Au demeurant, et pour être un peu plus sérieux, j'insisterai sur deux points du texte qui, me semble-t-il, auraient dû faire l'objet de textes de loi autonomes. Je veux parler des handicapés et de la réforme des études médicales. En tout cas, je n'évoquerai pas le défoulement idéologique de certains groupes de la majorité plurielle à propos de l'abrogation de la loi Thomas !
J'en viens donc au problème des handicapés, auquel nous sommes évidemment tous sensibles. (M. le ministre délégué à la santé rejoint le banc du Gouvernement.)
Je suis bien aise de saluer M. le ministre délégué à la santé, puisque je vais parler des études médicales.
M. Bernard Kouchner, ministre délégué. Je ne voulais pas manquer votre discours !
M. Charles Descours. Merci de venir à cette heure tardive, monsieur le ministre. (Sourires.)
M. Bernard Kouchner, ministre délégué à la santé. Je savais que vous alliez parler, monsieur le sénateur. (Nouveaux sourires.)
M. Charles Descours. Je suis très honoré !
Considérant que les personnes handicapées relevaient d'une catégorie spécifique de population ayant des besoins particuliers qui appelaient des réponses particulières, c'est tout naturellement que, en 1975, le Gouvernement de l'époque - le coeur n'est pas exclusivement à gauche ! - conforté par la majorité du mouvement associatif des parents de handicapés et des professionnels, a élaboré une loi-cadre particulière proclamant l'intégration des personnes handicapées, loi que le législateur a ensuite complétée par une seconde loi organisant l'accueil de ces personnes dans des maisons spécialisées.

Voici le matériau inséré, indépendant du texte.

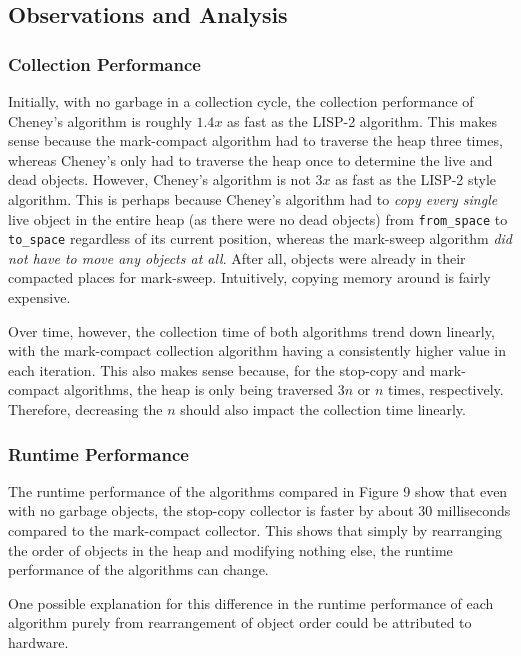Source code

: \documentclass[index]{subfiles}
\begin{document}
\subsection{Observations and Analysis}

\subsubsection{Collection Performance}

Initially, with no garbage in a collection cycle, the collection performance of Cheney's algorithm is roughly \(1.4x\) as fast as the LISP-2 algorithm. This makes sense because the mark-compact algorithm had to traverse the heap three times, whereas Cheney's only had to traverse the heap once to determine the live and dead objects. However, Cheney's algorithm is not \(3x\) as fast as the LISP-2 style algorithm. This is perhaps because Cheney's algorithm had to \textit{copy every single} live object in the entire heap (as there were no dead objects) from \verb+from_space+ to \verb+to_space+ regardless of its current position, whereas the mark-sweep algorithm \textit{did not have to move any objects at all}. After all, objects were already in their compacted places for mark-sweep. Intuitively, copying memory around is fairly expensive.

Over time, however, the collection time of both algorithms trend down linearly, with the mark-compact collection algorithm having a consistently higher value in each iteration. This also makes sense because, for the stop-copy and mark-compact algorithms, the heap is only being traversed \(3n\) or \(n\) times, respectively. Therefore, decreasing the \(n\) should also impact the collection time linearly.

\subsubsection{Runtime Performance}

The runtime performance of the algorithms compared in Figure 9 show that even with no garbage objects, the stop-copy collector is faster by about 30 milliseconds compared to the mark-compact collector. This shows that simply by rearranging the order of objects in the heap and modifying nothing else, the runtime performance of the algorithms can change.

One possible explanation for this difference in the runtime performance of each algorithm purely from rearrangement of object order could be attributed to hardware.
\end{document}
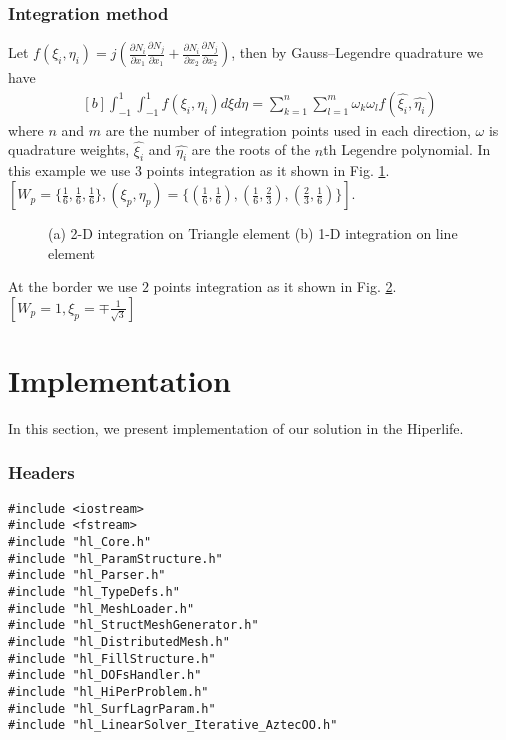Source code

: \documentclass[]{article}
\begin{document}
\subsubsection{Integration method} \label{sec: int}
Let $f(\xi_{i},\eta_{i})=j(\frac{\partial N_{i}}{\partial x_{1}}
\frac{\partial N_{j}}{\partial x_{1}}+\frac{\partial N_{i}}{\partial x_{2}} 
\frac{\partial N_{j}}{\partial x_{2}})$, then by Gauss–Legendre quadrature we have
\begin{equation}\label{eq20}
	\begin{aligned}[b]
		\int_{-1}^1 \int_{-1}^1 f(\xi_{i},\eta_{i}) d\xi d\eta = \sum_{k=1}^{n}\sum_{l=1}^{m} \omega_{k}\omega_{l}f(\hat{\xi_{i}},\hat{\eta_{i}})
	\end{aligned}
\end{equation}
where $n$ and $m$ are the number of integration points used in each direction, $\omega$ is quadrature weights, $\hat{\xi_{i}}$ and $\hat{\eta_{i}}$ are the roots of the $n$th Legendre polynomial. In this example we use $3$ points integration as it shown in Fig. \ref{fig:ifig1}. $[W_{p}=\{\frac{1}{6}, \frac{1}{6},\frac{1}{6} \}, (\xi_{p}, \eta_{p})=\{(\frac{1}{6},\frac{1}{6}), (\frac{1}{6},\frac{2}{3}),  (\frac{2}{3},\frac{1}{6})\}]$.
\begin{figure}
	\begin{subfigure}{.5\textwidth}
		\centering
		
		\caption{}
		\label{fig:ifig1}
	\end{subfigure}%
	\begin{subfigure}{.5\textwidth}
		\centering
		
		\caption{}
		\label{fig:ifig2}
	\end{subfigure}
	\caption{(a) 2-D integration on Triangle element (b) 1-D integration on line element}
	\label{fig:int}
\end{figure}
At the border we use $2$ points integration as it shown in Fig. \ref{fig:ifig2}. $[W_{p}=1, \xi_{p}=\mp \frac{1}{\sqrt{3}}]$

\section{Implementation} \label{sec: imp}
In this section, we present implementation of our solution in the Hiperlife.
\subsubsection{Headers} \label{sec: hdr}
\begin{lstlisting}
#include <iostream>
#include <fstream>
#include "hl_Core.h"
#include "hl_ParamStructure.h"
#include "hl_Parser.h"
#include "hl_TypeDefs.h"
#include "hl_MeshLoader.h"
#include "hl_StructMeshGenerator.h"
#include "hl_DistributedMesh.h"
#include "hl_FillStructure.h"
#include "hl_DOFsHandler.h"
#include "hl_HiPerProblem.h"
#include "hl_SurfLagrParam.h"
#include "hl_LinearSolver_Iterative_AztecOO.h"
\end{lstlisting}
\end{document}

Depuis, la société a changé : les nouveaux besoins de cette population, évaluée à trois millions de personnes, exigent de nouvelles réponses.
Ainsi, notre cadre de vie ordinaire se révèle peu adapté à leurs difficultés, difficultés que la vie moderne urbaine accentue. Moi qui ai eu l'honneur de faire réaliser le premier tramway au monde accessible aux handicapés, et ce sous la pression des associations de handicapés, je sais bien quelle est leur souffrance dans les villes modernes !
Si la seconde loi concernant les institutions a été révisée, pour le moment, les personnes handicapées sont toujours dans l'attente d'une révision de la loi-cadre de 1975, révision promise par l'actuel gouvernement.
Devant l'immense et légitime attente de cette population, les quelques dispositions inscrites dans ce projet de loi apparaissent bien dérisoires et soulèvent, en outre, des difficultés juridiques et pratiques que notre rapporteur a tout à l'heure justement soulignées.
Si l'accueil familial est une formule souple qu'il convient de développer, encore faut-il être très vigilant sur le choix de la nature du contrat liant la famille et la personne accueillie.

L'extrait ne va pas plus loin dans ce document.